Christian fanatics have not yet reached the stage of active persecution but it is only a matter of time to where they become as bad as the Islamic fundamentalists. (male, aged 56-65, Master’s Degree).

Some of this group wants to establish a theocracy and to have all laws and rules confirm to Biblical law.  They will use any means to accomplish their goal to undermine democracy, so that their theology can dominate. (male, over 75, some graduate training).

Fear is a powerful motivational tool that social movements can use to maintain loyalty and commitmentIt is often difficult to persuade individuals to provide resources to a social movement based purely on the vision of a better society. It is useful to play upon the concerns and fears of those individuals to assure that they support the movement. Thus, it is not surprising that primary literature from some of the organizations run by cultural progressive activists paints Christian conservatives as a powerful enemy that must be defeated at all costs.

The United States is home to dozens of Religious Right groups. Many have small budgets and focus on state and local issues; the most powerful organizations conduct nationwide operations, command multi-million-dollar bank accounts and attract millions of followers. They have disproportionate clout in the halls of Congress, the White House and the courts, and they wield enormous influence within the political system.

…we wanted to oppose the growing strength of the Christian right and the accelerating pace of its theocratic agenda…we continue our work because the Christian right continues its work, unabated, on the state and local levels…
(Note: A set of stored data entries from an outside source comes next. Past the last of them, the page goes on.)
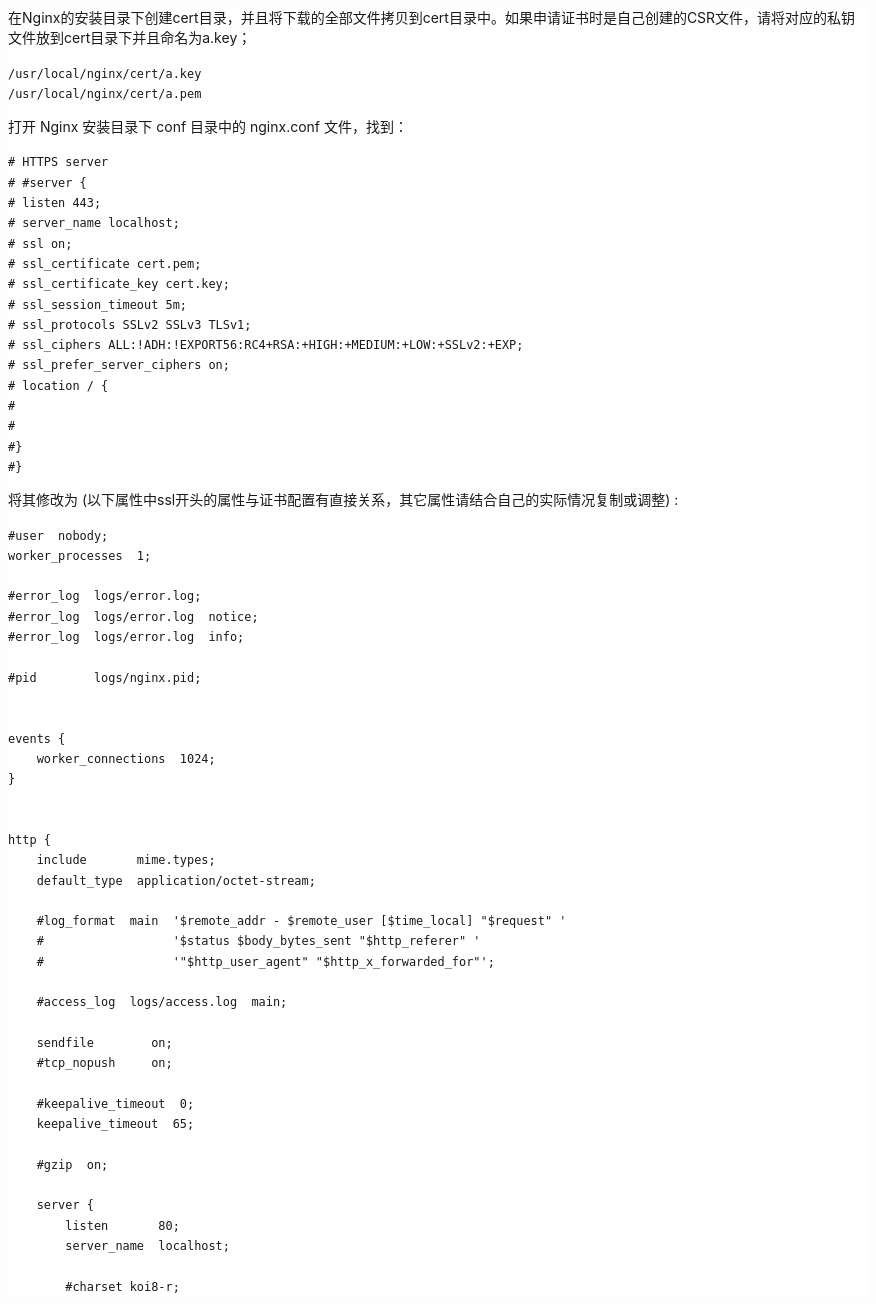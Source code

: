 在Nginx的安装目录下创建cert目录，并且将下载的全部文件拷贝到cert目录中。如果申请证书时是自己创建的CSR文件，请将对应的私钥文件放到cert目录下并且命名为a.key；

```
/usr/local/nginx/cert/a.key
/usr/local/nginx/cert/a.pem
```
打开 Nginx 安装目录下 conf 目录中的 nginx.conf 文件，找到：
```
# HTTPS server
# #server {
# listen 443;
# server_name localhost;
# ssl on;
# ssl_certificate cert.pem;
# ssl_certificate_key cert.key;
# ssl_session_timeout 5m;
# ssl_protocols SSLv2 SSLv3 TLSv1;
# ssl_ciphers ALL:!ADH:!EXPORT56:RC4+RSA:+HIGH:+MEDIUM:+LOW:+SSLv2:+EXP;
# ssl_prefer_server_ciphers on;
# location / {
#
#
#}
#}
```
将其修改为 (以下属性中ssl开头的属性与证书配置有直接关系，其它属性请结合自己的实际情况复制或调整) :
```
#user  nobody;
worker_processes  1;

#error_log  logs/error.log;
#error_log  logs/error.log  notice;
#error_log  logs/error.log  info;

#pid        logs/nginx.pid;


events {
    worker_connections  1024;
}


http {
    include       mime.types;
    default_type  application/octet-stream;

    #log_format  main  '$remote_addr - $remote_user [$time_local] "$request" '
    #                  '$status $body_bytes_sent "$http_referer" '
    #                  '"$http_user_agent" "$http_x_forwarded_for"';

    #access_log  logs/access.log  main;

    sendfile        on;
    #tcp_nopush     on;

    #keepalive_timeout  0;
    keepalive_timeout  65;

    #gzip  on;

    server {
        listen       80;
        server_name  localhost;

        #charset koi8-r;
```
                Ultimately what motivates cultural progressive activists is their perception of themselves as providers of a rational, progressive political society and protectors from the imposition of an irrational Christian theocracy that resembles the Taliban. This perception fits the identity of such activists as being more rational and intelligent than their political and religious opponents. Given their socially advantageous position in society it is easy to see why they perceive themselves in this way. This identity meets a critical need for individuals  with such societal advantages and this social movement, like other social movements, not only forms to achieve the explicit goals stated for the movement but also to provide social benefits for the members of the movement.
                Once we understand this motivational source we are in a better position to comprehend our ongoing culture war. Both sides of the war have a vision of society they perceive as ideal. For both sides the alternatives to that ideal is unthinkable. For conservative Christians the unthinkable may be a society that has lost the blessing of God while for cultural progressive activists to lose the culture war means the imposition of a repressive Christian theocracy. Given the stakes perceived by individuals on both sides of the culture war, there is no reason to think that this war is going away anytime soon. Furthermore, while the Christian right has the advantages of reaching many people through thousands of religious institutions, cultural progressive activists have advantages with their majority group status on many fronts. Given the strong power base of both social movements, we should not expect either the Christian right movement or cultural progressive activist movement to soon disappear.